当院では、現在まだ検査件数に余裕があるため十分な観察を行うことが可能ですが、今後件数が増えても丁寧な質の高い検査を行えるよう心掛けていきたいと思います。

大腸内視鏡検査のフォロー間隔について

大腸内視鏡検査のフォロー間隔については、上記のADRも考慮する必要がありますが、医療機関により対応が異なります。

検査件数の多い施設では、1件あたりの検査時間が制約されるため、φ5㎜以下のポリープは経過観察とし、それ以上のポリープのみ切除する傾向がみられるようです。そのため年に1回フォローしている所が多いと思われます。

当院ではクリ-ンコロン(大腸内に腺腫性ポリープが認められなくなる状態)を目指していますので、1回の検査で(φ5㎜以下のものも含め)腺腫性ポリープはすべて切除しています。従って、整った条件(前処置良好、鎮痙剤使用可)で検査を完遂できていれば、ポリープ癌を切除した人は1年後、腺腫性ポリープを切除した人は2-3年後、内視鏡検査で2回続けて腺腫性ポリープの見つからなかった方は5-10年後でよいと考えています。

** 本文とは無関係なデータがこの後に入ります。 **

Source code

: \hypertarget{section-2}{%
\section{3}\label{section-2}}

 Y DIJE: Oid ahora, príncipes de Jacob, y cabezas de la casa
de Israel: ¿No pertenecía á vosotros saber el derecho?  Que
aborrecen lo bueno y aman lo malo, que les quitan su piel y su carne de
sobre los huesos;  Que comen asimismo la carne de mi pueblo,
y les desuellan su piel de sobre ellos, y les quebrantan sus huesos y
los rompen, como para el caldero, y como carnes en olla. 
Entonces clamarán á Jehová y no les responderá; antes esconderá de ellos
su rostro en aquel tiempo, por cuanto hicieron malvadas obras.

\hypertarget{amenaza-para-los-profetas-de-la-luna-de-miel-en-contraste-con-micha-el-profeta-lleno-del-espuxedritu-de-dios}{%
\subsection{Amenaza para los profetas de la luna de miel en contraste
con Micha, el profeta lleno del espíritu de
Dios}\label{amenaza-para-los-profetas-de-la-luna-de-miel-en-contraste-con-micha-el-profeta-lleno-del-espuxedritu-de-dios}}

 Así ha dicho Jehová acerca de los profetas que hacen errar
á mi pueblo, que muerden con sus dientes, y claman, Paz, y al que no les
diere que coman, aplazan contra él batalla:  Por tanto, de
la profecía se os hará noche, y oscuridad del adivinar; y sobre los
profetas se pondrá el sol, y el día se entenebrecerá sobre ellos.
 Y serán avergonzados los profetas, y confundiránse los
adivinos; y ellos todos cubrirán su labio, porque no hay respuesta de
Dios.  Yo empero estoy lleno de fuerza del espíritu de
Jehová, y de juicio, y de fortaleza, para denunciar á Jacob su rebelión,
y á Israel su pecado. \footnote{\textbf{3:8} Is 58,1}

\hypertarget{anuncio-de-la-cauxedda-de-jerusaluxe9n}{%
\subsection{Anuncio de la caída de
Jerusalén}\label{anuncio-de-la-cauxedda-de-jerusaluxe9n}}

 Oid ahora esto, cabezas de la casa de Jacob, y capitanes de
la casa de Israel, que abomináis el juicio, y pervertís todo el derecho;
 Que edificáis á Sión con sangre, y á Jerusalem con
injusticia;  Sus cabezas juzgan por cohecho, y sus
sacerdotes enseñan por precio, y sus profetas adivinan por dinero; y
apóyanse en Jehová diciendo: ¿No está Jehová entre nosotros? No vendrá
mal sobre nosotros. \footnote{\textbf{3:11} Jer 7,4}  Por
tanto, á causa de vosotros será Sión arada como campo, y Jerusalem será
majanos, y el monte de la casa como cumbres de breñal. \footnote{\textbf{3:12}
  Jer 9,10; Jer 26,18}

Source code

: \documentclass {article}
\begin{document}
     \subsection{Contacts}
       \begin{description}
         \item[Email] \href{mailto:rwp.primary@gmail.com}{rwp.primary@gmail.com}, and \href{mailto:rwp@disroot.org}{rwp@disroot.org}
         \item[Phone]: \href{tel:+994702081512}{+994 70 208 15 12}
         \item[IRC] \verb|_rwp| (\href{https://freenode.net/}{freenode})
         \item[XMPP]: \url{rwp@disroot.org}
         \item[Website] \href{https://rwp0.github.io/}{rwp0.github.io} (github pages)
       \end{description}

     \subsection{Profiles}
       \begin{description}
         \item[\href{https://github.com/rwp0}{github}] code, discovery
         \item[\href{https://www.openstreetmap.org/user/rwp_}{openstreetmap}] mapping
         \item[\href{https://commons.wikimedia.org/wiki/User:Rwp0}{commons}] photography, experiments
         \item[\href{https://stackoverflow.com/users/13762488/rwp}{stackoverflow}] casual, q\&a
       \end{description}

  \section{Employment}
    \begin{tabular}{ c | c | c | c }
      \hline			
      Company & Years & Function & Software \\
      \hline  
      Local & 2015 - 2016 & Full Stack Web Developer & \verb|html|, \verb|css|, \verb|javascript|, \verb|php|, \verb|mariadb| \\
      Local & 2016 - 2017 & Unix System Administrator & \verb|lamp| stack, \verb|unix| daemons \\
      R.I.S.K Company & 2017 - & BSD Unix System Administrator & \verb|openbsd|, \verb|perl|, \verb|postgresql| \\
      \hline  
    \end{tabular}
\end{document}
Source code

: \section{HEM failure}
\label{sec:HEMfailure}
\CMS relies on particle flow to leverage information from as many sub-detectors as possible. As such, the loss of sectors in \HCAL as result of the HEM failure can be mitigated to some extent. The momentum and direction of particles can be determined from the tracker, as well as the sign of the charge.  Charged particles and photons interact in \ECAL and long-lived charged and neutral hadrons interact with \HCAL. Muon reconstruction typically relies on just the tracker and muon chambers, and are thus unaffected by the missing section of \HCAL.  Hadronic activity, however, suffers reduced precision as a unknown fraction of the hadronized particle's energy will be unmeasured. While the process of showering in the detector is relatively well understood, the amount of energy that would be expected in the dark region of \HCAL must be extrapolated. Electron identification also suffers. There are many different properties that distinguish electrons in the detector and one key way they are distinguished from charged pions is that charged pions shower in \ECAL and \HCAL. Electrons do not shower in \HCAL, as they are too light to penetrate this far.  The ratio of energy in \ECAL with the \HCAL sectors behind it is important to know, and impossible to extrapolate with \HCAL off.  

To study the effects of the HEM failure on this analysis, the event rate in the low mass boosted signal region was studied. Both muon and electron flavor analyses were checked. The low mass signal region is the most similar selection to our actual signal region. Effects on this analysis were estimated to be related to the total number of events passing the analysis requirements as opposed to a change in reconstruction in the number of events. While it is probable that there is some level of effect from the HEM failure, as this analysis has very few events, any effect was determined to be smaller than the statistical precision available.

ちなみに、米国のガイドラインでは大腸腺腫摘除後の初回サーベイランスは高リスク症例(1回目の検査で1㎝以上の腺腫もしくは3個以上の腺腫が見つかった人)で3年、それ以外の低リスク症例で5-10年が推奨されています。日本においてもJapan Polyp Studyにおいて腺腫摘除後初回サーベイランス検査の至適間隔は3年が示唆されています。

日本では毎年沢山の方が大腸内視鏡検査を受けておられますが、検査の施行件数のわりに大腸癌死亡数が減っていません。これは、検査を受ける方は年に1回受けておられるのに対し、検査を1回も受けたことのない方が減らないためと言われています。

大腸癌検診について

今後、高齢化に伴い大腸癌死亡数は益々増えると思われますが、この“検査を1回も受けたことのない方”にいかに大腸内視鏡検査を受けていただくかが、大腸癌死亡数を減らすための大きなカギになると思われます。
なぜなら、米国では大腸癌1次検診に大腸内視鏡検査を導入(50-75歳を対象に10年に1回施行)し、‟検査を1回も受けたことのない方”を減らすことで、大腸癌死亡数を半減させることに成功したからです。

日本でも大腸癌検診のあり方については様々な議論がなされていますが、例えば「60歳になったら還暦祝いに無料で大腸内視鏡の市民検診が受けれます」というような思い切った検診改革が必要な時期にきているのかもしれません。

当院も微力ではありますが、大腸癌死亡数減少のために全力で取り組んで参りますので今後とも宜しくお願い申しあげます。